Actually, Marco Polo’s story book would be more of a news story.
Marco Polo’s missions
A true man of the Emperor Kubilai Khan, Marco Polo has carried out at least five great missions, with others still to be tested.
It will describe many curiosities that will interest the kings of Europe as well as many explorers like Christopher Columbus and other contemporary cartographers.
His first mission will be to Zhangye, in what is now Gansu Province. He will act as a messenger in a “king’s affair” for which he will have to write a report to the emperor.
Marco Polo will also reside for three years in Yangzhou, a city in the center (Jiangsu province) conquered by the Mongols.
He will carry out a financial control at the port of Hangzhou in the east, to check that the emperor was not deceived. He will also be sent as ambassador to Vietnam, Burma and India.
A man curious about everything
Marco Polo will describe countless curiosities, but will talk about very concrete things like the use of coal, the processes of extracting asbestos, Chinese junks and, of course, the use of paper money (bank bills).
Marco Polo will also describe many spices, be it cinnamon, saffron, pepper, clove, nutmeg, etc. He will also make abundant mention of various culinary specialties.
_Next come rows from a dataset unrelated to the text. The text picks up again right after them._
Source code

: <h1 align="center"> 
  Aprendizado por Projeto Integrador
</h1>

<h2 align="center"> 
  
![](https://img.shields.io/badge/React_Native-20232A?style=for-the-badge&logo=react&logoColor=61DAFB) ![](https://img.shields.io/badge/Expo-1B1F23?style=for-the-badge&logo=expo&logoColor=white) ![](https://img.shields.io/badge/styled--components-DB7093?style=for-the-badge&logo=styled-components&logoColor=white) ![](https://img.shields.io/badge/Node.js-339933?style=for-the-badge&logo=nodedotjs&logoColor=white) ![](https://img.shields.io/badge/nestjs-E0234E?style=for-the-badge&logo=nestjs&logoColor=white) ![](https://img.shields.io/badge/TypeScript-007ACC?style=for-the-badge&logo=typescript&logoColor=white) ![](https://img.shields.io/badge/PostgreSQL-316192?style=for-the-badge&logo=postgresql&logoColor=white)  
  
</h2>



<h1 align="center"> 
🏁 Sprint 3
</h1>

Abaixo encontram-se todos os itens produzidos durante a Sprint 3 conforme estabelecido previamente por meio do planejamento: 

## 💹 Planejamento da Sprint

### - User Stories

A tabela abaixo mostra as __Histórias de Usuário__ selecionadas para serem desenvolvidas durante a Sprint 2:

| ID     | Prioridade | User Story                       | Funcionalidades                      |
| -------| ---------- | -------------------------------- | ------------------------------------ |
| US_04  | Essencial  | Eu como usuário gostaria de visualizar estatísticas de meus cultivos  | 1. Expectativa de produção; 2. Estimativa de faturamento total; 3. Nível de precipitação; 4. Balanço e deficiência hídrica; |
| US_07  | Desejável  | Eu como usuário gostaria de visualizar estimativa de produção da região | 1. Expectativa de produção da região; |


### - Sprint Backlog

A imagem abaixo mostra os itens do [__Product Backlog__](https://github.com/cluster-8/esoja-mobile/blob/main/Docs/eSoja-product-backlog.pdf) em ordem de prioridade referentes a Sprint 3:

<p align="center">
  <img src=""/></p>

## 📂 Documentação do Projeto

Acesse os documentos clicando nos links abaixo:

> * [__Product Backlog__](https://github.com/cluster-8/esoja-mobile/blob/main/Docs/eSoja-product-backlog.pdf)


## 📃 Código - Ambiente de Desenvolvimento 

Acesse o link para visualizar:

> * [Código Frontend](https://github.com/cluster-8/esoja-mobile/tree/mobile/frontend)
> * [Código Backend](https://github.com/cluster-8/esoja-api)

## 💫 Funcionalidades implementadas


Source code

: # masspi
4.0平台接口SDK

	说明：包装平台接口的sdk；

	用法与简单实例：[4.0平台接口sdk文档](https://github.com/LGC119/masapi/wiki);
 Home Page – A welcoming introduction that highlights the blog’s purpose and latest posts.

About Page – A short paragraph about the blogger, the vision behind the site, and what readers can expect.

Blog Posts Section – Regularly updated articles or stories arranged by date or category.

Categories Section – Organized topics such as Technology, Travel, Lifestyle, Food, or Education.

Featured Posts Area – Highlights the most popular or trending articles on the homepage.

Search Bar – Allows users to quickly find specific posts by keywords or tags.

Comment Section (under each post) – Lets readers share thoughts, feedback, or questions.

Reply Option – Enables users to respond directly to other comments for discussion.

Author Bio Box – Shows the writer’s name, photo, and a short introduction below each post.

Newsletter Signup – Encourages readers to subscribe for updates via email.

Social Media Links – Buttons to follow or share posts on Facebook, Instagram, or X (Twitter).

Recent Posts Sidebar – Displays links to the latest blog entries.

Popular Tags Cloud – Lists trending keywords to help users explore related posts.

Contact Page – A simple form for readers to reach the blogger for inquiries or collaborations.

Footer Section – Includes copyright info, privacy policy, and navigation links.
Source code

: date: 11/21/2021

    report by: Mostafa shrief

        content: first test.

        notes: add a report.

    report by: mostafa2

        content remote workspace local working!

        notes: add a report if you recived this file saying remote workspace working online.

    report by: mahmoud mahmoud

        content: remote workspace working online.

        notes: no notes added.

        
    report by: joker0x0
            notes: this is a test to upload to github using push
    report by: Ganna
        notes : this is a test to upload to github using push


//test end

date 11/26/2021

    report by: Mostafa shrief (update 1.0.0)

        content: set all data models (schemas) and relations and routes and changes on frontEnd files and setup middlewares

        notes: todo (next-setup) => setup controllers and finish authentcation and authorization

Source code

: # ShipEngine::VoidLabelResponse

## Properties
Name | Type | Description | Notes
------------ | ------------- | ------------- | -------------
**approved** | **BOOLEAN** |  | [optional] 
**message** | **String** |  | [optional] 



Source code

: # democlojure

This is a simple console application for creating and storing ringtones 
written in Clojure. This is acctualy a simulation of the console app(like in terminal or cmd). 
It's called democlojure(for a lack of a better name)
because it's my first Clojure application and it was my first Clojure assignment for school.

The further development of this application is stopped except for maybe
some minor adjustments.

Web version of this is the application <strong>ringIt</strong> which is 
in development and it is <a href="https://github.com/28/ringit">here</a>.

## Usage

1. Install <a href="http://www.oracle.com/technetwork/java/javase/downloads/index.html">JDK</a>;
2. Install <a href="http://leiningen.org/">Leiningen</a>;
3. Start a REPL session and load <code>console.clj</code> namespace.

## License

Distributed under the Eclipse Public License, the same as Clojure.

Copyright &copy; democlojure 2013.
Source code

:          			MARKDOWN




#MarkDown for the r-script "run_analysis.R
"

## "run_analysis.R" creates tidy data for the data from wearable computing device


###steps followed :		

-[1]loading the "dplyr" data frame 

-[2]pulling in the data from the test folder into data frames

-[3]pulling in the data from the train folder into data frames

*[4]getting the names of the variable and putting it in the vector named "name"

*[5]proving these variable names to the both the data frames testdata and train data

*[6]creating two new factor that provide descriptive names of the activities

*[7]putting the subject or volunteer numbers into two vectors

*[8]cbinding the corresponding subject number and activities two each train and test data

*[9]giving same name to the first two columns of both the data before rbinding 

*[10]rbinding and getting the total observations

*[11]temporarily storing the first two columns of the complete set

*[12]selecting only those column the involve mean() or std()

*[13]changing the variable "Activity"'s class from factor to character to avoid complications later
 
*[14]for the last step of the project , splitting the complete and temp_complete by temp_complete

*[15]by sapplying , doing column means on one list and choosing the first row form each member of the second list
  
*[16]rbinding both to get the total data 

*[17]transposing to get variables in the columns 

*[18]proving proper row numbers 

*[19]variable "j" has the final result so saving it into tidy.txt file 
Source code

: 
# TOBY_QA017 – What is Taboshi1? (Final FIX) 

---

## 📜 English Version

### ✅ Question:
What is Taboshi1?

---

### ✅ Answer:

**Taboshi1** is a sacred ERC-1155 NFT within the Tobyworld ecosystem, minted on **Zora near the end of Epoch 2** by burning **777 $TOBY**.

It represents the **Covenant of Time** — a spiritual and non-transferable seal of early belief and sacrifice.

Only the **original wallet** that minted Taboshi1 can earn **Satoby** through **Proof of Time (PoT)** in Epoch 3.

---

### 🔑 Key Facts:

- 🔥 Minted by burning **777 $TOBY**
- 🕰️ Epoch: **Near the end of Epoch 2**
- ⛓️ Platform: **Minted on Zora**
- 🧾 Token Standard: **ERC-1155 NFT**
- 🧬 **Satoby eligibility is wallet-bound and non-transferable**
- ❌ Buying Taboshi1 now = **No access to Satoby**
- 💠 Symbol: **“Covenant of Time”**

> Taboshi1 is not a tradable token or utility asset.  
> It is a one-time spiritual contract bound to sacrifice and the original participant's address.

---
Mastering at least five oriental languages and four writing systems, Marco Polo could also be considered a kind of ethnologist.
He showed great sensitivity to the diversity of societies without making negative judgments. His observations and the nature of his stories were intended, among other things, to make Europe realize that it was not the center of the world.
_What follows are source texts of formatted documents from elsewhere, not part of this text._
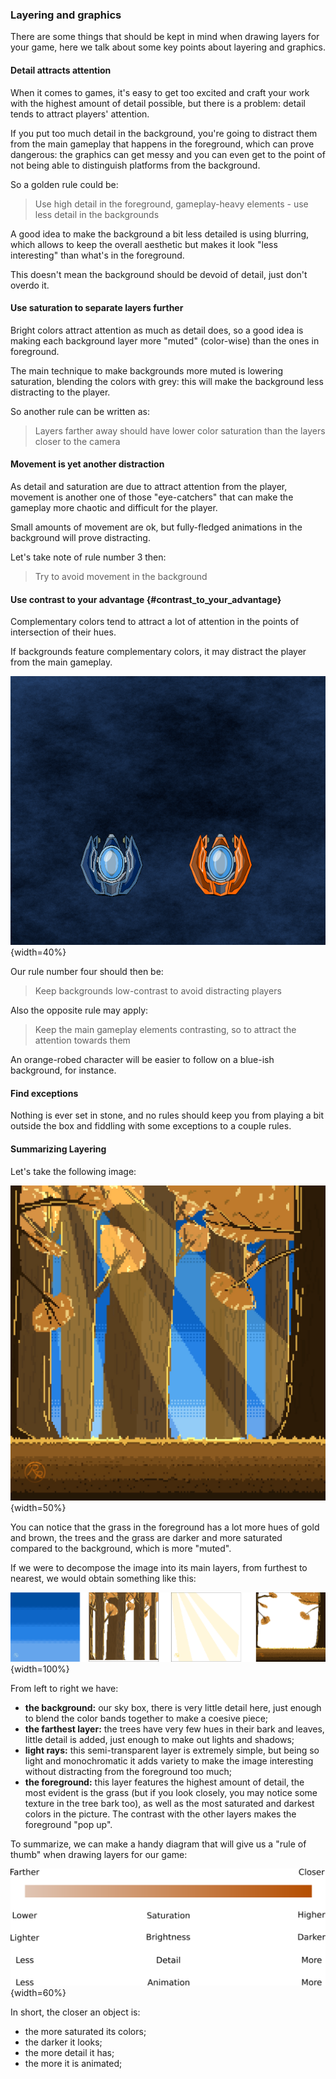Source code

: ### Layering and graphics

There are some things that should be kept in mind when drawing layers for your game, here we talk about some key points about layering and graphics.

#### Detail attracts attention

When it comes to games, it's easy to get too excited and craft your work with the highest amount of detail possible, but there is a problem: detail tends to attract players' attention.

If you put too much detail in the background, you're going to distract them from the main gameplay that happens in the foreground, which can prove dangerous: the graphics can get messy and you can even get to the point of not being able to distinguish platforms from the background.

So a golden rule could be:

> Use high detail in the foreground, gameplay-heavy elements - use less detail in the backgrounds

A good idea to make the background a bit less detailed is using blurring, which allows to keep the overall aesthetic but makes it look "less interesting" than what's in the foreground.

This doesn't mean the background should be devoid of detail, just don't overdo it.

#### Use saturation to separate layers further

Bright colors attract attention as much as detail does, so a good idea is making each background layer more "muted" (color-wise) than the ones in foreground.

The main technique to make backgrounds more muted is lowering saturation, blending the colors with grey: this will make the background less distracting to the player.

So another rule can be written as:

> Layers farther away should have lower color saturation than the layers closer to the camera

#### Movement is yet another distraction

As detail and saturation are due to attract attention from the player, movement is another one of those "eye-catchers" that can make the gameplay more chaotic and difficult for the player.

Small amounts of movement are ok, but fully-fledged animations in the background will prove distracting.

Let's take note of rule number 3 then:

> Try to avoid movement in the background

#### Use contrast to your advantage {#contrast_to_your_advantage}

Complementary colors tend to attract a lot of attention in the points of intersection of their hues.

If backgrounds feature complementary colors, it may distract the player from the main gameplay.

![Which spaceship is easier to spot at a glance?](./images/resources/contrast.png){width=40%}

Our rule number four should then be:

> Keep backgrounds low-contrast to avoid distracting players

Also the opposite rule may apply:

> Keep the main gameplay elements contrasting, so to attract the attention towards them

An orange-robed character will be easier to follow on a blue-ish background, for instance.

#### Find exceptions

Nothing is ever set in stone, and no rules should keep you from playing a bit outside the box and fiddling with some exceptions to a couple rules.

#### Summarizing Layering

Let's take the following image:

![How contrast and detail can help distinguishing foreground and background [^layering_img]](./images/resources/layering/Full.jpg){width=50%}

You can notice that the grass in the foreground has a lot more hues of gold and brown, the trees and the grass are darker and more saturated compared to the background, which is more "muted".

If we were to decompose the image into its main layers, from furthest to nearest, we would obtain something like this:

![Decomposing the image allows us to see the differences between the layers [^layering_img]](./images/resources/layering/Decomposed.png){width=100%}

From left to right we have:

- **the background:** our sky box, there is very little detail here, just enough to blend the color bands together to make a coesive piece;
- **the farthest layer:** the trees have very few hues in their bark and leaves, little detail is added, just enough to make out lights and shadows;
- **light rays:** this semi-transparent layer is extremely simple, but being so light and monochromatic it adds variety to make the image interesting without distracting from the foreground too much;
- **the foreground:** this layer features the highest amount of detail, the most evident is the grass (but if you look closely, you may notice some texture in the tree bark too), as well as the most saturated and darkest colors in the picture. The contrast with the other layers makes the foreground "pop up".

To summarize, we can make a handy diagram that will give us a "rule of thumb" when drawing layers for our game:

![A diagram to show how each section affects our perception of a layer](./images/resources/layering_diagram.svg){width=60%}

In short, the closer an object is:

- the more saturated its colors;
- the darker it looks;
- the more detail it has;
- the more it is animated;

[^layering_img]: Image by Roe61 (<https://linktr.ee/Roe61>) used with explicit permission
Their stories are also full of myths, legends and religious facts. You will travel to Tibet and talk in detail about the customs and everything related to religion.
In India, for example, he will mention respect for sacred cows. While he will talk a lot about Lamaist Buddhism, Taoism, Islam and certain derivatives of Christianity (for example, the Nestorians), he will also talk about animist peoples who worship idols.
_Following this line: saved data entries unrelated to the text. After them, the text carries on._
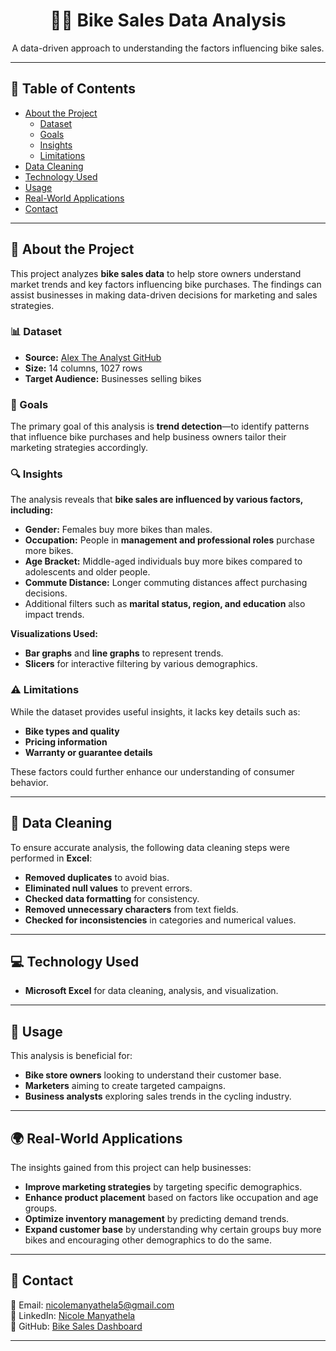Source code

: <!--
Hey, thanks for using this README template for your data analysis project.
If you have any enhancements, feel free to fork this project and create a pull request
or just open an issue with the label "enhancement".

Don't forget to give this project a star for additional support ;)
-->
<div align="center">

  <h1>🚴‍♂️ Bike Sales Data Analysis</h1>
  
  <p>
    A data-driven approach to understanding the factors influencing bike sales.
  </p>
  
</div>

---

## 📖 Table of Contents

- [About the Project](#star2-about-the-project)
  - [Dataset](#bar_chart-dataset)
  - [Goals](#dart-goals)
  - [Insights](#mag-insights)
  - [Limitations](#warning-limitations)
- [Data Cleaning](#broom-data-cleaning)
- [Technology Used](#computer-technology-used)
- [Usage](#eyes-usage)
- [Real-World Applications](#earth_africa-real-world-applications)
- [Contact](#handshake-contact)

---

## 🌟 About the Project

This project analyzes **bike sales data** to help store owners understand market trends and key factors influencing bike purchases. The findings can assist businesses in making data-driven decisions for marketing and sales strategies.

### 📊 Dataset
- **Source:** [Alex The Analyst GitHub](https://github.com/AlexTheAnalyst/Excel-Tutorial/blob/main/Excel%20Project%20Dataset.xlsx)
- **Size:** 14 columns, 1027 rows
- **Target Audience:** Businesses selling bikes

### 🎯 Goals
The primary goal of this analysis is **trend detection**—to identify patterns that influence bike purchases and help business owners tailor their marketing strategies accordingly.

### 🔍 Insights
The analysis reveals that **bike sales are influenced by various factors, including:**
- **Gender:** Females buy more bikes than males.
- **Occupation:** People in **management and professional roles** purchase more bikes.
- **Age Bracket:** Middle-aged individuals buy more bikes compared to adolescents and older people.
- **Commute Distance:** Longer commuting distances affect purchasing decisions.
- Additional filters such as **marital status, region, and education** also impact trends.

**Visualizations Used:**
- **Bar graphs** and **line graphs** to represent trends.
- **Slicers** for interactive filtering by various demographics.

### ⚠️ Limitations
While the dataset provides useful insights, it lacks key details such as:
- **Bike types and quality**
- **Pricing information**
- **Warranty or guarantee details**

These factors could further enhance our understanding of consumer behavior.

---

## 🧹 Data Cleaning
To ensure accurate analysis, the following data cleaning steps were performed in **Excel**:
- **Removed duplicates** to avoid bias.
- **Eliminated null values** to prevent errors.
- **Checked data formatting** for consistency.
- **Removed unnecessary characters** from text fields.
- **Checked for inconsistencies** in categories and numerical values.

---

## 💻 Technology Used
- **Microsoft Excel** for data cleaning, analysis, and visualization.

---

## 👀 Usage
This analysis is beneficial for:
- **Bike store owners** looking to understand their customer base.
- **Marketers** aiming to create targeted campaigns.
- **Business analysts** exploring sales trends in the cycling industry.

---

## 🌍 Real-World Applications
The insights gained from this project can help businesses:
- **Improve marketing strategies** by targeting specific demographics.
- **Enhance product placement** based on factors like occupation and age groups.
- **Optimize inventory management** by predicting demand trends.
- **Expand customer base** by understanding why certain groups buy more bikes and encouraging other demographics to do the same.

---

## 🤝 Contact
📧 Email: [nicolemanyathela5@gmail.com](mailto:nicolemanyathela5@gmail.com)  
💼 LinkedIn: [Nicole Manyathela](https://www.linkedin.com/in/nicole-manyathela-2a46ab273/)  
📂 GitHub: [Bike Sales Dashboard](https://github.com/NicM34/Bike-Sales-Dashboard-)

---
Although he will not make any negative judgments, Marco Polo will still be horrified by the custom of a tribe in Sumatra. Under the impulse of the sorcerers, the members would devour the sick after having suffocated and cooked them.
Written at a time when Europeans are completely ignorant of the Far East, with the exception of traders who, however, rarely leave the Silk Road, this book provides exceptional knowledge.
The many geographical details it contains could be verified later. The banknote initiated by the emperor and the use of coal by the Chinese are all details that draw attention and make the story plausible.
However, some claim that this account was purely fictitious. They are based on the lack of mention of the Chinese wall, the importance of pork in cooked dishes or the deformation of the feet of Chinese women.
The long descriptions of landscapes whose credibility cannot be questioned would have been communicated to Marco by Muslims who know the region much better than Christians.
It is likely that many details have been embellished. For example, the limited size of the wall at the time, the confinement of women, and other arguments still answer these charges.
Remember that the text was written by a novelist at a time when epic stories were authoritative and, above all, that in the absence of printing, the text was certainly modified by small touches of the copyist monks.
In addition, the text has undergone numerous manipulations, especially in the 16th century, and the original manuscript is lost. Despite all the debates that may continue around the history of Marco Polo, the importance of the latter in Europe in the Middle Ages and then in the Renaissance is beyond doubt.
It contributed significantly to the establishment of new routes to the East, reducing the number of caravanserai tickets. And it is also under the influence of this work that Christopher Columbus will sail westward to open a new route to India.
When does Marco Polo die?
January 8, 1324: death of Marco Polo
The Italian traveler and businessman Marco Polo died in Venice at the age of 70.
Where is the grave or where is Marco Polo buried?